Doing the right thing is a simple enough concept. People are raised to know the difference between right or wrong. Yet more often than not people will decide to do what benefits them the best whether it’s the right thing or not.
The NCAA recently suspended five players from The Ohio State University football team amongst allegations of selling awards they received as players.
According to the NCAA, players are not allowed to do this. These players claimed they were not aware of such rules but it’s their responsibility to know and follow the rules.
The NCAA while trying to do “the right thing” seems to have tried to put what’s best for them into the mix. The ruling against the players was that they could play in their upcoming bowl game but would be suspended the first five games of the following season.
A major bowl game brings in millions of dollars for the teams and the NCAA. Four of the players suspended were offensive starters so keeping them out of the game would have definitely affected the outcome (Ohio State won with the game coming down to the wire.).
Ratings and attendance might have gone down and the NCAA wanted no part of that. So instead they levied a suspension of almost half the season for the crime of selling their own property.
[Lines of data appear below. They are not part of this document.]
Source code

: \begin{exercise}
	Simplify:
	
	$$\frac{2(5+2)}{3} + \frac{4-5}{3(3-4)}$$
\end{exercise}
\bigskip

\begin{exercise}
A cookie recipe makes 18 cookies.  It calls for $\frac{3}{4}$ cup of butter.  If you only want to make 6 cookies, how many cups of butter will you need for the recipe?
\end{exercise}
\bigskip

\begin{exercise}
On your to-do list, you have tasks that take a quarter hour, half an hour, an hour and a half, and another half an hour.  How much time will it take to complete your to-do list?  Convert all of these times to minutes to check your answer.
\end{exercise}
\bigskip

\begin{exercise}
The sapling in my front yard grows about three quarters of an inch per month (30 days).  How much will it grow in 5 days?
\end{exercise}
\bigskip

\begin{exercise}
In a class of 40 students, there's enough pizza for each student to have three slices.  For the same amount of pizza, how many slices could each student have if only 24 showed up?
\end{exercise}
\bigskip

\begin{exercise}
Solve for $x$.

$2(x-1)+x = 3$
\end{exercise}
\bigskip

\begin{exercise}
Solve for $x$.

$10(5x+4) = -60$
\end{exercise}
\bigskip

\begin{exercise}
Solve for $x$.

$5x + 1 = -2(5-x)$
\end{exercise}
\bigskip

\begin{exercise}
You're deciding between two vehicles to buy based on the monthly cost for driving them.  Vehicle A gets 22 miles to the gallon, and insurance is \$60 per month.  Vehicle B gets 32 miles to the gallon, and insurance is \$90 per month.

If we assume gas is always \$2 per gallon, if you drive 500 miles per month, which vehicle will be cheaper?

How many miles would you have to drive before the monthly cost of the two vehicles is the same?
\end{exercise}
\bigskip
This is ridiculous. In 2005 a player was suspended two games for taking $500 from a booster which is not allowed and is a far better known rule in college athletics.
The current players are suffering harsher punishment for a rule most people didn’t know existed. The Ohio State players were definitely wrong for what they did but the punishment doesn’t fit the crime.
The NCAA is trying to make up for their selfishness by imposing a punishment that is way to harsh.
The shining light in this mess is Ohio State head coach Jim Tressel. Tressel could have done what was best for him and just let the players play and if they wanted to leave for the NFL draft and skip their suspensions next year he could let them.
But Jim Tressel is known not just for his ability to coach football but for his integrity and passion for the development of young minds.
So instead of doing what was easy, he did what was right. Tressel demanded that if his players were not going to face the consequences of their actions then they couldn’t play in the bowl game. And those players took a page out their coach’s book and all committed to come back next year.
Most people would take the easy way out but these kids did the right thing and that is commendable.
The right thing is not always the easy thing but it’s the right thing and while people make mistakes it’s a good sign that there are still people out there that will own up to them and face the consequences of their actions head on.
What a game it would be if all coaches coached with the same integrity.